HP sprinkles GPU chips on new cookie sheet servers
Building block for 2.4 petaflops Tsubame 2 super
Hewlett-Packard jumps into the CPU-GPU fray today from Barcelona, Spain, where it is launching its second generation of cookie sheet servers, the SL6500 Scalable System.
The cookie sheet servers are designed by HP for hyperscale customers who need more density than standard rack-based servers can deliver, but who are also working on tight budgets and certainly do not want to pay a premium for the density of commercialised blade servers.
In response, server makers including HP, Dell, Silicon Graphics, IBM, Super Micro and a few others have created designs that pay homage to the minimalist home-grown server blueprints of Google. It was the search giant which initially slapped a motherboard on a rubber mat on a cookie sheet and said to hell with the whole server chassis thing.
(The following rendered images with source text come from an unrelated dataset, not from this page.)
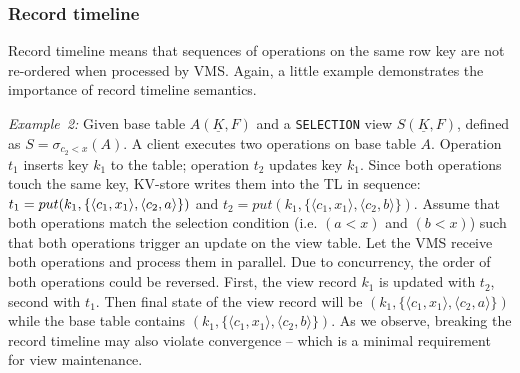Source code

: %

\subsubsection{Record timeline}
\label{subsubsec:record_timeline} 

Record timeline means that sequences of operations on the same row key are not re-ordered 
when processed by VMS.  Again, a little example demonstrates the
importance of record timeline semantics.

\noindent
\textit{Example~2:} Given base table $A(\underline{K}, F)$ and a 
\texttt{SELECTION} view $S(\underline{K}, F)$, defined as 
$S=\sigma_{c_2 < x}(A)$. A client 
executes two operations on base table $A$. Operation $t_1$ inserts key 
$k_1$ to the table; operation $t_2$ updates key $k_1$. Since both operations
touch the same key, KV-store writes them into the TL in sequence: 
$t_1=put(k_1,\{\langle c_1,x_1\rangle, \linebreak\langle c_2,a\rangle\})$ and 
$t_2=put(k_1, \{\langle c_1,x_1 \rangle, \langle c_2,b\rangle\})$. Assume 
that both operations match the selection condition (i.e. $(a < x)$ and $(b < x)$) 
such that both operations trigger an update on the view table. Let 
the VMS receive both operations and process them in parallel. Due to  
concurrency, the order of both operations could be reversed. First, the
view record $k_1$ is updated with $t_2$, second with $t_1$. Then final
state of the view record will be  $(k_1, \{\langle c_1,x_1 \rangle,\langle 
c_2,a\rangle\})$ while the base table contains $(k_1, \{\langle c_1,x_1 \rangle,\langle 
c_2,b\rangle\})$. As we observe, breaking the record timeline may also 
violate convergence -- which is a minimal requirement for view maintenance. 


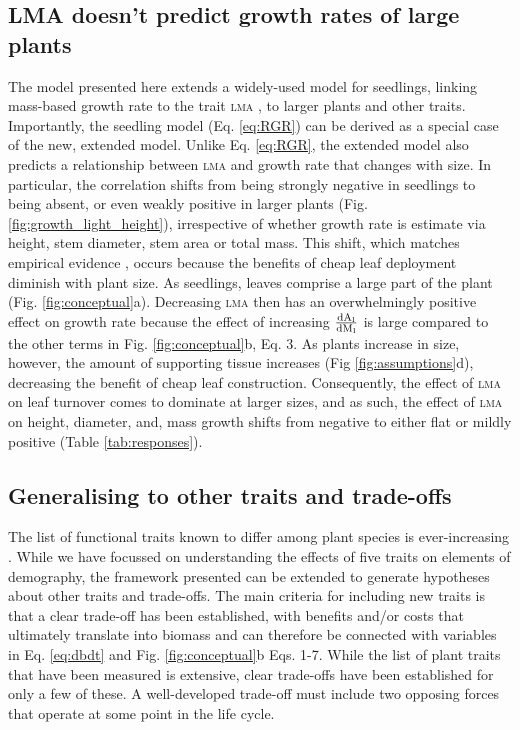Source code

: \documentclass[9pt,twocolumn,twoside,lineno]{pnas-new}
\newcommand{\ud}{\ensuremath{\rm{d}}}
\newcommand{\lma}{\textsc{lma}}
\begin{document}
\subsection*{LMA doesn't predict growth rates of large plants}

The model presented here extends a widely-used model for seedlings, linking mass-based growth rate to the trait {\lma} \citep{Lambers-1992, Wright-2000}, to larger plants and other traits. Importantly, the seedling model (Eq. \ref{eq:RGR}) can be derived as a special case of the new, extended model. Unlike Eq. \ref{eq:RGR}, the extended model also predicts a relationship between {\lma} and growth rate that changes with size. In particular, the correlation shifts from being strongly negative in seedlings to being absent, or even weakly positive in larger plants (Fig. \ref{fig:growth_light_height}), irrespective of whether growth rate is estimate via height, stem diameter, stem area or total mass. This shift, which matches empirical evidence \citep{Poorter-2008, Wright-2010, Herault-2011, Paine-2015, Gibert-2016}, occurs because the benefits of cheap leaf deployment diminish with plant size. As seedlings, leaves comprise a large part of the plant (Fig. \ref{fig:conceptual}a). Decreasing {\lma} then has an overwhelmingly positive effect on growth rate because the effect of increasing $\frac{\ud A_{\rm l}}{\ud M_{\rm l}}$ is large compared to the other terms in Fig. \ref{fig:conceptual}b, Eq. {\color{pnasbluetext}3}. As plants increase in size, however, the amount of supporting tissue increases (Fig \ref{fig:assumptions}d), decreasing the benefit of cheap leaf construction. Consequently, the effect of {\lma} on leaf turnover comes to dominate at larger sizes, and as such, the effect of {\lma} on height, diameter, and, mass growth shifts from negative to either flat or mildly positive  (Table \ref{tab:responses}).


\subsection*{Generalising to other traits and trade-offs}

The list of functional traits known to differ among plant species is ever-increasing \citep{Perez-2013}. While we have focussed on understanding the effects of five traits on elements of demography, the framework presented can be extended to generate hypotheses about other traits and trade-offs. The main criteria for including new traits is that a clear trade-off has been established, with benefits and/or costs that ultimately translate into biomass and can therefore be connected with variables in Eq. \ref{eq:dbdt} and Fig. \ref{fig:conceptual}b Eqs. {\color{pnasbluetext}1}-{\color{pnasbluetext}7}. While the list of plant traits that have been measured is extensive, clear trade-offs have been established for only a few of these. A well-developed trade-off must include two opposing forces that operate at some point in the life cycle.
\end{document}
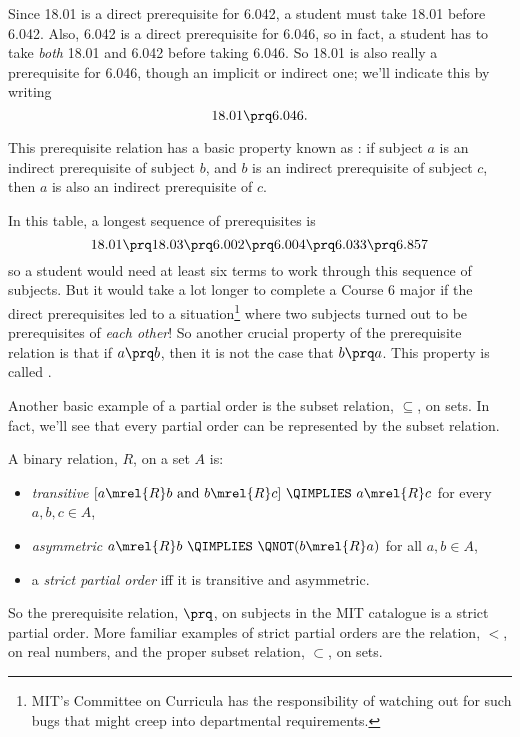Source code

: Since 18.01 is a direct prerequisite for 6.042, a student must take 18.01
before 6.042.  Also, 6.042 is a direct prerequisite for 6.046, so in fact,
a student has to take \emph{both} 18.01 and 6.042 before taking 6.046.  So
18.01 is also really a prerequisite for 6.046, though an implicit or
indirect one; we'll indicate this by writing
\[
18.01 \prq 6.046.
\]

This prerequisite relation has a basic property known as
: if subject $a$ is an indirect prerequisite of
subject $b$, and $b$ is an indirect prerequisite of subject $c$, then
$a$ is also an indirect prerequisite of $c$.

In this table, a longest sequence of prerequisites is
\[
18.01 \prq 18.03 \prq 6.002 \prq 6.004 \prq 6.033 \prq 6.857
\]
so a student would need at least six terms to work through this sequence
of subjects.  But it would take a lot longer to complete a Course 6 major
if the direct prerequisites led to a situation\footnote{MIT's Committee on
Curricula has the responsibility of watching out for such bugs that might
creep into departmental requirements.} where two subjects turned out to be
prerequisites of \emph{each other}!  So another crucial property of the
prerequisite relation is that if $a \prq b$, then it is not the case that
$b \prq a$.  This property is called .

Another basic example of a partial order is the subset relation,
$\subseteq$, on sets.  In fact, we'll see that every partial order can be
represented by the subset relation.

\begin{definition}
A binary relation, $R$, on a set $A$ is:
\begin{itemize}

\item \emph{transitive} \qiff 
$[a \mrel{R}  b \text{ and } b \mrel{R}  c]\ \QIMPLIES\  a \mrel{R}  c$
\quad for every $a,b,c\in A$,

\item \emph{asymmetric} \qiff
$a \mrel{R}  b\  \QIMPLIES\  \QNOT(b \mrel{R}  a)$
\quad for all $a,b\in A$,

\item a \emph{strict partial order} iff it is transitive and asymmetric.
\end{itemize}

\end{definition}

So the prerequisite relation, $\prq$, on subjects in the MIT catalogue is
a strict partial order.  More familiar examples of strict partial orders
are the relation, $<$, on real numbers, and the proper subset relation,
$\subset$, on sets.
\fi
Personally, in line with my own minimalist approach in my own data
centre closet, I went so far as to leave the motherboard on the foam packing in which it was sent from the vendor and just slapped running servers on a shelf - the top of a half-rack enclosure, or any other flat space near a power outlet will do - leaving the disk drives to dangle off to the side as they will.
The server doesn't mind being naked at all. But you can't pack them in densely if you strew them like dirty laundry in a teenager's bedroom. And that means making some kind of chassis into which the servers can neatly slide.
HP's initial cookie sheet servers were announced last June and were called the ProLiant SL6000s. They consisted of the z6000 2U chassis, which has room for four half-width, 1U-high server trays. The servers are 31 per cent lighter, 10 per cent less expensive, and more energy efficient. This is because the tray servers share larger and very efficient fans and power supplies instead of dedicating smaller fans and supplies to individual servers.
The SL6000s initially supported three Xeon 5500-based half-width servers: the SL160z (144GB max and two 3.5-inch disks), the SL170 (128GB max and six 3.5-inch disks), and the SL2x170 (which put two half-width nodes on a single tray with 128GB of memory max, one 3.5-inch disk per server, and room for other peripherals). In November, at the SC09 supercomputing trade show, HP delivered an Opteron-based variant of the first Xeon-based tray, called the SL165z and based on Advanced Micro Devices' six-core "Istanbul" Opteron 2400 processors.
Today's SL6500 cookie sheet servers are bigger, use more modern processors, are more energy efficient (with power supplies that are rated at over 94 per cent efficiency at 50 per cent plus load), and include InfiniBand and 10 Gigabit Ethernet switching right on the server nodes - no additional adapter and PCI-Express slot required.
As with the SL6000s, the SL6500s put the networking, disks, and server trays all in the front so they can be accessed from the cold aisles in data centers. Fans and power supplies are still only accessible from the hot aisle. The s6500 chassis is twice as tall as the s6000, at 4U of rack space, but the server trays come in 1U and now 2U heights. (You have to do funny things to a system board to get it flatter than 1U, but as T-Platforms has showed with its T-Blade 2 blade servers, you can get quite skinny if you try.)
The server nodes all plug into a shared power supply, and customers can pick from units rated at 460, 750, and 1,200 watts. There is room for redundant power supplies in the chassis, but the assumption at many hyperscale where the SL6500s will be sold is that server nodes are disposable and the high availability is build into the software stack. (Not so in a lot of HPC workloads, where a server crash might cause a delay in processing or perhaps even force a rollback to a checkpoint in a job that could run for weeks or months.) The s6500 chassis costs $1,099.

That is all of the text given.